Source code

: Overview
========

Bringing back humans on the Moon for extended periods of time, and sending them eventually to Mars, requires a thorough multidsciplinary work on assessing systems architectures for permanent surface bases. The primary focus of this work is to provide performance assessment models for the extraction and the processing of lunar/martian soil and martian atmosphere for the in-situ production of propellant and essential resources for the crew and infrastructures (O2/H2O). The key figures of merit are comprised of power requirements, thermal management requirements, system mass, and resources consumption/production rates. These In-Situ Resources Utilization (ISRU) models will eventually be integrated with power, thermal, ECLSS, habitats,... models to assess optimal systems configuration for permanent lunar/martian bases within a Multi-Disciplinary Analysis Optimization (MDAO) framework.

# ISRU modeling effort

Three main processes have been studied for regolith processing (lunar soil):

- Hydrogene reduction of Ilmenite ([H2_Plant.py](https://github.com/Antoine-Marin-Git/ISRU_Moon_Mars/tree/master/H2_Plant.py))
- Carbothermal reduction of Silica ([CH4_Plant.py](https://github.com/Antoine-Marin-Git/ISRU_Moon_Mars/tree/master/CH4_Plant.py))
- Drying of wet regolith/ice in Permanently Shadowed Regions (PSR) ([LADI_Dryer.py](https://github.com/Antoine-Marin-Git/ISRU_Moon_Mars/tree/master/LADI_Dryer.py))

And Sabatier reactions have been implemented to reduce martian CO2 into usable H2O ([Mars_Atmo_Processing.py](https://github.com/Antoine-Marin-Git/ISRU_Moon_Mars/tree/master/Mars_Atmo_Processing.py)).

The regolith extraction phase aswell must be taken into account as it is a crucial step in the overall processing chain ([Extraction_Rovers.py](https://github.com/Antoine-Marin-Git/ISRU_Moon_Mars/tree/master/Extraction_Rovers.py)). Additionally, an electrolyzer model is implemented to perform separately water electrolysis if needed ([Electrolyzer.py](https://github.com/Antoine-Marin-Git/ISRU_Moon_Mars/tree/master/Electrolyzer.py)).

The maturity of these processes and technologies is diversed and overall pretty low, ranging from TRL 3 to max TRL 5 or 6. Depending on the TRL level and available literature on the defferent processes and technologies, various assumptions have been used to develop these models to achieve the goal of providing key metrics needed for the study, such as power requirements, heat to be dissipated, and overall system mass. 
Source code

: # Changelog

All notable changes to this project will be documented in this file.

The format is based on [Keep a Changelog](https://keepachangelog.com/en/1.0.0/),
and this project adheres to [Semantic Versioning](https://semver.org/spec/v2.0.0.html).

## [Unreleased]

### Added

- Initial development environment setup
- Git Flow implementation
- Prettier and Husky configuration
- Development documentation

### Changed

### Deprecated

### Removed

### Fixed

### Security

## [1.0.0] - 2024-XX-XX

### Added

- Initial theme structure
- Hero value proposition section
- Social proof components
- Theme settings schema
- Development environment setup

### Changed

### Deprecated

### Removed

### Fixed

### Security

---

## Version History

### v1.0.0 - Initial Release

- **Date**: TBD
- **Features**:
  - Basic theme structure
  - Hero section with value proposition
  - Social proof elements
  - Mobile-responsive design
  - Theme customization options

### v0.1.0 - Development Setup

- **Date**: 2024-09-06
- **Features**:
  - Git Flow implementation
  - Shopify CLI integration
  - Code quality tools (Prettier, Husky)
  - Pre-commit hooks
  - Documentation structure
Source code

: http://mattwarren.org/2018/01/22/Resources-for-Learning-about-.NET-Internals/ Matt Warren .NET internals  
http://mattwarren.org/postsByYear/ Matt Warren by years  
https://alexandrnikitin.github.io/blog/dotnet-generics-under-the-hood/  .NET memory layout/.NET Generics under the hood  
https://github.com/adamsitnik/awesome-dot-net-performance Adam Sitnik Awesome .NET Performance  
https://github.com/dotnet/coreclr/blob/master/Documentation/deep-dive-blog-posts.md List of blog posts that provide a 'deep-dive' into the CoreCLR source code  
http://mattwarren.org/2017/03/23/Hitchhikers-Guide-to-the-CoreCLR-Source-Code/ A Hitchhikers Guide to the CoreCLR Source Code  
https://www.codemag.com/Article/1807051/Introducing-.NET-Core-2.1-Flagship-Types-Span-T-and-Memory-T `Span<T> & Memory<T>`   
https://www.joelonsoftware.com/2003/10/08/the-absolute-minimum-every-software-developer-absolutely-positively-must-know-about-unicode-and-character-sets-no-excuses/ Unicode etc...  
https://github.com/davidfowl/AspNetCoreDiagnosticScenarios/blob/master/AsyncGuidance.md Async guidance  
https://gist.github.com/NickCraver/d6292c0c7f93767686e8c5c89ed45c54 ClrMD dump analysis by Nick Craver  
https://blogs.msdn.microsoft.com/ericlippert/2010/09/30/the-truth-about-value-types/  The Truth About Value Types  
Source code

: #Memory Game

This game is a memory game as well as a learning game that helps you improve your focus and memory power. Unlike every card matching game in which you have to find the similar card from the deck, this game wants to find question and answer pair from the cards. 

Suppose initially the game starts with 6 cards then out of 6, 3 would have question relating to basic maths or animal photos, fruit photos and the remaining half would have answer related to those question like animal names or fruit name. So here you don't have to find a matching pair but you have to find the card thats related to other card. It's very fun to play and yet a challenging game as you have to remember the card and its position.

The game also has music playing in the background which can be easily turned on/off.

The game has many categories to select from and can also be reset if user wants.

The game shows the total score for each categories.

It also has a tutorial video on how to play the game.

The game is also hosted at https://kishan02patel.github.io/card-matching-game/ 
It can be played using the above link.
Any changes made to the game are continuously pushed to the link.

Work instructions: Read the listing above, then copy every line that includes the string "overall".

Response:
The regolith extraction phase aswell must be taken into account as it is a crucial step in the overall processing chain ([Extraction_Rovers.py](https://github.com/Antoine-Marin-Git/ISRU_Moon_Mars/tree/master/Extraction_Rovers.py)). Additionally, an electrolyzer model is implemented to perform separately water electrolysis if needed ([Electrolyzer.py](https://github.com/Antoine-Marin-Git/ISRU_Moon_Mars/tree/master/Electrolyzer.py)).
The maturity of these processes and technologies is diversed and overall pretty low, ranging from TRL 3 to max TRL 5 or 6. Depending on the TRL level and available literature on the defferent processes and technologies, various assumptions have been used to develop these models to achieve the goal of providing key metrics needed for the study, such as power requirements, heat to be dissipated, and overall system mass. 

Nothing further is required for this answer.